An hour later Barton, together with Deputy Sheriff Roy Brown, went to the trailer and read the warrant to Arthur Miller and Flossie Miller. Then the officers entered the trailer and found 45 16-ounce cans of beer in the refrigerator and 24 half pints of whiskey in the bedroom. The officers arrested the Millers on a charge of possession of alcoholic beverages in violation of local option laws. They were subsequently indicted for violation, which provides as follows:
'(1) No person in dry territory shall sell, barter, loan, give, procure for or furnish another, or keep or transport for sale, barter or loan, directly or indirectly, any alcoholic beverage.
'(2) No person shall possess any alcoholic beverages unless it has been lawfully acquired and is intended to be used lawfully, and in any action the defendant shall have the burden of proving that the alcoholic beverages found in his possession were lawfully acquired and were intended for lawful use.'

On trial held September 19, 1967, Trooper Barton testified that he had known Arthur Miller for about six years prior to the arrest but did not know that Miller was one of the occupants of the trailer until execution of the warrant. He also testified, over objection, that the reputation of Miller was 'bad' with respect to violating alcohol laws. Barton admitted that he knew of no neighbors in the trailer's vicinity who said the defendant had such a reputation, but said 'I have had several complaints from different people concerning Arthur Miller'. Deputy Brown testified that he and agent Croley, acting on a tip, '* * * went up and watched it (the trailer) on one or two different times', but admitted that they had seen no indication of law violation.
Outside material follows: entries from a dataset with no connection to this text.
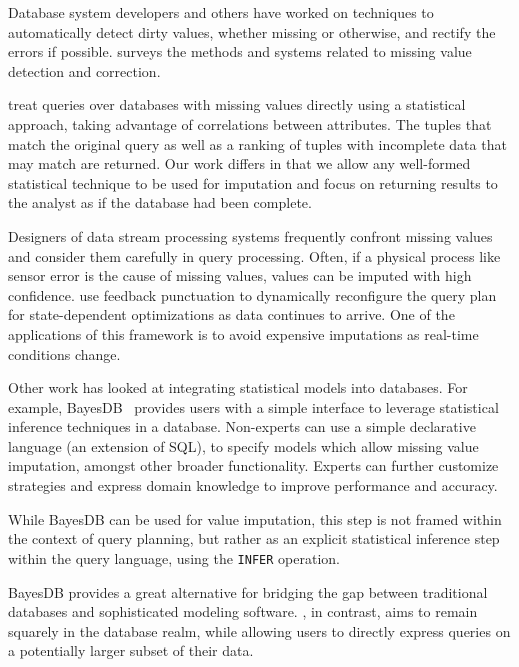 Database system developers and others have worked on techniques to automatically
detect dirty values, whether missing or otherwise, and rectify the errors if
possible. \textcite*{hellerstein2008quantitative} surveys the methods and systems related to missing value detection and correction.

\textcite*{wolf2007query} treat queries over databases with missing values directly using a statistical approach, taking advantage of correlations between
attributes. The tuples that match the original query as well as a ranking of
tuples with incomplete data that may match are returned. Our work differs in
that we allow any well-formed statistical technique to be used for imputation
and focus on returning results to the analyst as if the database had been
complete.

Designers of data stream processing systems frequently confront missing values
and consider them carefully in query processing. Often, if a physical process
like sensor error is the cause of missing values, values can be imputed with
high confidence. \textcite*{fernandez2009inter} use feedback punctuation to
dynamically
reconfigure the query plan for state-dependent
optimizations as data continues to arrive. One of the applications of this framework is to avoid
expensive imputations as real-time conditions change. 

Other work has looked at integrating statistical models into databases.
For example, BayesDB~\cite{mansinghka2015bayesdb} provides users with a simple interface to leverage statistical inference techniques in a database. Non-experts
can use a simple declarative language (an extension of SQL), to specify models
which allow missing value imputation, amongst other broader functionality.
Experts can further customize strategies and express domain knowledge to
improve performance and accuracy.

While BayesDB can be used for value imputation, this step is not framed
within the context of query planning, but rather as an explicit statistical
inference step within the query language, using the \verb|INFER| operation. 

BayesDB provides a great alternative for bridging the gap between
traditional databases and sophisticated modeling software. \ProjectName{}, in
contrast, aims to remain squarely in the database realm, while allowing
users to directly express queries on a potentially larger subset of their data.


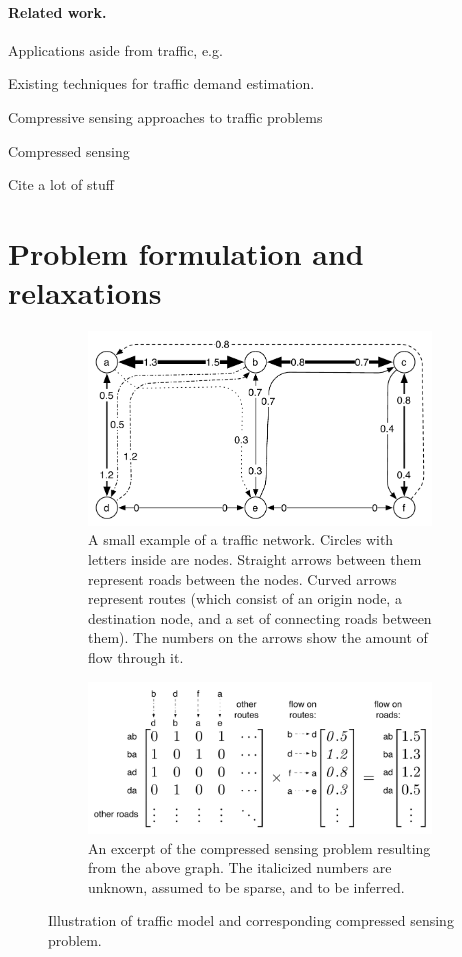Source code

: \documentclass{article} %
\begin{document}
\paragraph{Related work.}
Applications aside from traffic, e.g.

Existing techniques for traffic demand estimation.

Compressive sensing approaches to traffic problems

Compressed sensing

Cite a lot of stuff

\section{Problem formulation and relaxations}
\begin{figure}[t]
  \centering
  \begin{subfigure}[h]{0.8\textwidth}
    \label{road-network-graph}
    \includegraphics[width=\textwidth]{figures/road-network-graph.pdf}
    \caption{A small example of a traffic network. Circles with letters inside
      are nodes. Straight arrows between them represent roads between the
      nodes. Curved arrows represent routes (which consist of an origin node, a
      destination node, and a set of connecting roads between them). The numbers
      on the arrows show the amount of flow through it.}
  \end{subfigure}
  \begin{subfigure}[h]{0.8\textwidth}
    \label{road-network-matrix}
    \includegraphics[width=\textwidth]{figures/road-network-matrix.pdf}
    \caption{An excerpt of the compressed sensing problem resulting from the
      above graph. The italicized numbers are unknown, assumed to be sparse,
      and to be inferred.}
  \end{subfigure}
  \caption{Illustration of traffic model and corresponding compressed sensing problem.}
  \label{traffic-model-illustration}
\end{figure}
\end{document}
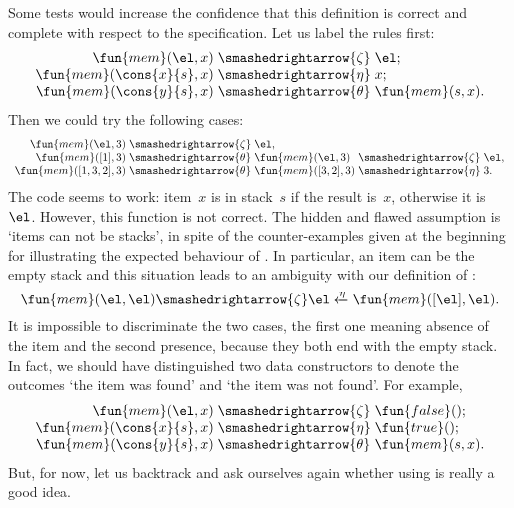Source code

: Some tests would increase the confidence that this definition is
correct and complete with respect
to the specification. Let us label the rules first:
\begin{equation*}
\begin{array}{r@{\;}c@{\;}l}
\fun{mem}(\el,x)         & \smashedrightarrow{\zeta}  & \el;\\
\fun{mem}(\cons{x}{s},x) & \smashedrightarrow{\eta}   & x;\\
\fun{mem}(\cons{y}{s},x) & \smashedrightarrow{\theta} &
\fun{mem}(s,x).
\end{array}
\end{equation*}
Then we could try the following cases:
\begin{equation*}
\begin{array}{r@{\;}l@{\;}l@{\;}l@{\;}l}
\fun{mem}(\el,3) & \smashedrightarrow{\zeta} & \el,\\
\fun{mem}([1],3) & \smashedrightarrow{\theta} & \fun{mem}(\el,3)
& \smashedrightarrow{\zeta} & \el,\\
\fun{mem}([1,3,2],3) & \smashedrightarrow{\theta} & \fun{mem}([3,2],3)
& \smashedrightarrow{\eta} & 3.
\end{array}
\end{equation*}
The code seems to work: item~\(x\) is in stack~\(s\) if the result
is~\(x\), otherwise it is~\(\el\). However, this function is not
correct. The hidden and flawed assumption is `items
can not be stacks', in spite of the counter\hyp{}examples given at
the beginning for illustrating the expected behaviour of
. In particular, an item can be the empty stack and this
situation leads to an ambiguity with our definition of :
\begin{equation*}
  \fun{mem}(\el,\el) \smashedrightarrow{\zeta} \el \xleftarrow{\smash{\eta}} \fun{mem}([\el],\el).
\end{equation*}
It is impossible to discriminate the two cases, the first one meaning
absence of the item and the second presence, because they both end
with the empty stack. In fact, we should have distinguished two data
constructors to denote the outcomes `the item was found' and `the
item was not found'. For example,
\begin{equation*}
\begin{array}{r@{\;}l@{\;}l}
\fun{mem}(\el,x)         & \smashedrightarrow{\zeta}  & \fun{false}();\\
\fun{mem}(\cons{x}{s},x) & \smashedrightarrow{\eta}   & \fun{true}();\\
\fun{mem}(\cons{y}{s},x) & \smashedrightarrow{\theta} & \fun{mem}(s,x).
\end{array}
\end{equation*}
But, for now, let us backtrack and ask ourselves again whether using
 is really a good idea.

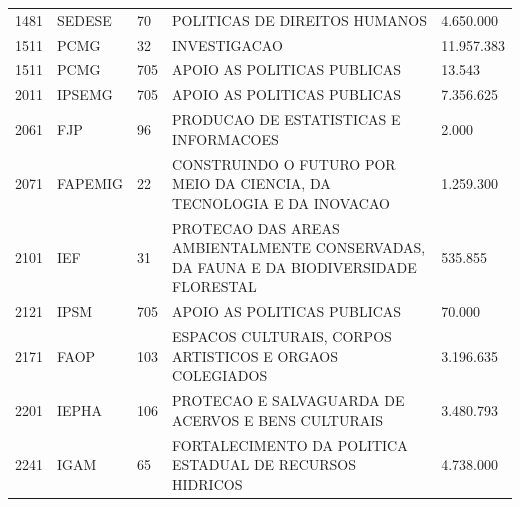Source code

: \documentclass{article}
\begin{document}
\begin{longtable}[c]{m{1cm}|m{1.5cm}|m{1cm}m{10cm}|m{2cm}}
\multicolumn{1}{C{1cm}|}{1481} & \multicolumn{1}{L{1.5cm}|}{SEDESE} & \multicolumn{1}{C{1cm}|}{70} & \multicolumn{1}{L{10cm}|}{POLITICAS DE DIREITOS HUMANOS} & \multicolumn{1}{R{2cm}}{4.650.000} \\
\multicolumn{1}{C{1cm}|}{1511} & \multicolumn{1}{L{1.5cm}|}{PCMG} & \multicolumn{1}{C{1cm}|}{32} & \multicolumn{1}{L{10cm}|}{INVESTIGACAO} & \multicolumn{1}{R{2cm}}{11.957.383} \\
\multicolumn{1}{C{1cm}|}{1511} & \multicolumn{1}{L{1.5cm}|}{PCMG} & \multicolumn{1}{C{1cm}|}{705} & \multicolumn{1}{L{10cm}|}{APOIO AS POLITICAS PUBLICAS} & \multicolumn{1}{R{2cm}}{13.543} \\
\multicolumn{1}{C{1cm}|}{2011} & \multicolumn{1}{L{1.5cm}|}{IPSEMG} & \multicolumn{1}{C{1cm}|}{705} & \multicolumn{1}{L{10cm}|}{APOIO AS POLITICAS PUBLICAS} & \multicolumn{1}{R{2cm}}{7.356.625} \\
\multicolumn{1}{C{1cm}|}{2061} & \multicolumn{1}{L{1.5cm}|}{FJP} & \multicolumn{1}{C{1cm}|}{96} & \multicolumn{1}{L{10cm}|}{PRODUCAO DE ESTATISTICAS E INFORMACOES} & \multicolumn{1}{R{2cm}}{2.000} \\
\multicolumn{1}{C{1cm}|}{2071} & \multicolumn{1}{L{1.5cm}|}{FAPEMIG} & \multicolumn{1}{C{1cm}|}{22} & \multicolumn{1}{L{10cm}|}{CONSTRUINDO O FUTURO POR MEIO DA CIENCIA, DA TECNOLOGIA E DA INOVACAO} & \multicolumn{1}{R{2cm}}{1.259.300} \\
\multicolumn{1}{C{1cm}|}{2101} & \multicolumn{1}{L{1.5cm}|}{IEF} & \multicolumn{1}{C{1cm}|}{31} & \multicolumn{1}{L{10cm}|}{PROTECAO DAS AREAS AMBIENTALMENTE CONSERVADAS, DA FAUNA E DA BIODIVERSIDADE FLORESTAL} & \multicolumn{1}{R{2cm}}{535.855} \\
\multicolumn{1}{C{1cm}|}{2121} & \multicolumn{1}{L{1.5cm}|}{IPSM} & \multicolumn{1}{C{1cm}|}{705} & \multicolumn{1}{L{10cm}|}{APOIO AS POLITICAS PUBLICAS} & \multicolumn{1}{R{2cm}}{70.000} \\
\multicolumn{1}{C{1cm}|}{2171} & \multicolumn{1}{L{1.5cm}|}{FAOP} & \multicolumn{1}{C{1cm}|}{103} & \multicolumn{1}{L{10cm}|}{ESPACOS CULTURAIS, CORPOS ARTISTICOS E ORGAOS COLEGIADOS} & \multicolumn{1}{R{2cm}}{3.196.635} \\
\multicolumn{1}{C{1cm}|}{2201} & \multicolumn{1}{L{1.5cm}|}{IEPHA} & \multicolumn{1}{C{1cm}|}{106} & \multicolumn{1}{L{10cm}|}{PROTECAO E SALVAGUARDA DE ACERVOS E BENS CULTURAIS} & \multicolumn{1}{R{2cm}}{3.480.793} \\
\multicolumn{1}{C{1cm}|}{2241} & \multicolumn{1}{L{1.5cm}|}{IGAM} & \multicolumn{1}{C{1cm}|}{65} & \multicolumn{1}{L{10cm}|}{FORTALECIMENTO DA POLITICA ESTADUAL DE RECURSOS HIDRICOS} & \multicolumn{1}{R{2cm}}{4.738.000} \\

\end{longtable}
\end{document}
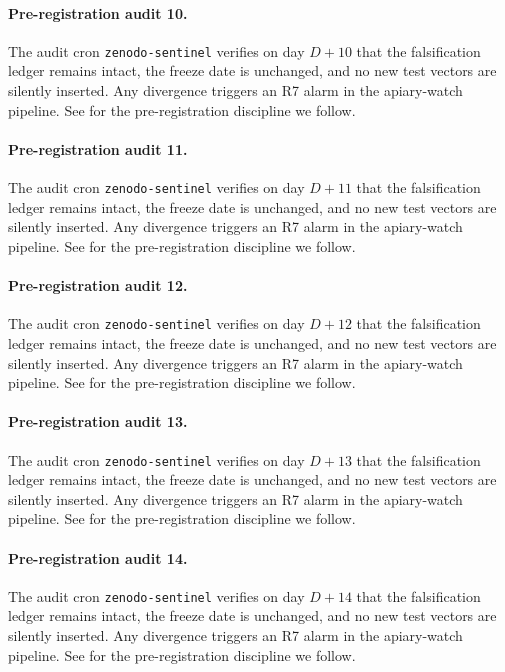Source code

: \paragraph{Pre-registration audit 10.}
The audit cron \texttt{zenodo-sentinel} verifies on day $D+10$ that the
falsification ledger remains intact, the freeze date is unchanged, and no
new test vectors are silently inserted. Any divergence triggers an R7 alarm
in the apiary-watch pipeline. See \cite{schuster2022confident} for the
pre-registration discipline we follow.

\paragraph{Pre-registration audit 11.}
The audit cron \texttt{zenodo-sentinel} verifies on day $D+11$ that the
falsification ledger remains intact, the freeze date is unchanged, and no
new test vectors are silently inserted. Any divergence triggers an R7 alarm
in the apiary-watch pipeline. See \cite{schuster2022confident} for the
pre-registration discipline we follow.

\paragraph{Pre-registration audit 12.}
The audit cron \texttt{zenodo-sentinel} verifies on day $D+12$ that the
falsification ledger remains intact, the freeze date is unchanged, and no
new test vectors are silently inserted. Any divergence triggers an R7 alarm
in the apiary-watch pipeline. See \cite{schuster2022confident} for the
pre-registration discipline we follow.

\paragraph{Pre-registration audit 13.}
The audit cron \texttt{zenodo-sentinel} verifies on day $D+13$ that the
falsification ledger remains intact, the freeze date is unchanged, and no
new test vectors are silently inserted. Any divergence triggers an R7 alarm
in the apiary-watch pipeline. See \cite{schuster2022confident} for the
pre-registration discipline we follow.

\paragraph{Pre-registration audit 14.}
The audit cron \texttt{zenodo-sentinel} verifies on day $D+14$ that the
falsification ledger remains intact, the freeze date is unchanged, and no
new test vectors are silently inserted. Any divergence triggers an R7 alarm
in the apiary-watch pipeline. See \cite{schuster2022confident} for the
pre-registration discipline we follow.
At the close of the Commonwealth's evidence the defense moved for a directed verdict on grounds that the search warrant and affidavit were fatally defective for failing to name the defendants, or to assert their ownership or possession of the trailer, which motion was overruled.

Miller testified that he had been employed in the 'Happy Pappy' program for about two years, earning about $180.00 per month. He said that he had consented to the search after the reading of the warrant. Miller testified that the beverages had been purchased by him 'the day before' at Cumberland, Kentucky, for his own use, at a cost of about $41.00. He said that at the time of the search he had consumed three cans of an original 48 cans of beer and that he 'didn't drink very much' and sometimes would give away 'a can of beer or something' to a visitor.

Mrs. Miller testified that, together with her husband and two children, she was still 'in process of moving' into the trailer from another area when the arrest occurred. She testified that she had no knowledge of the presence of the beverages in the trailer.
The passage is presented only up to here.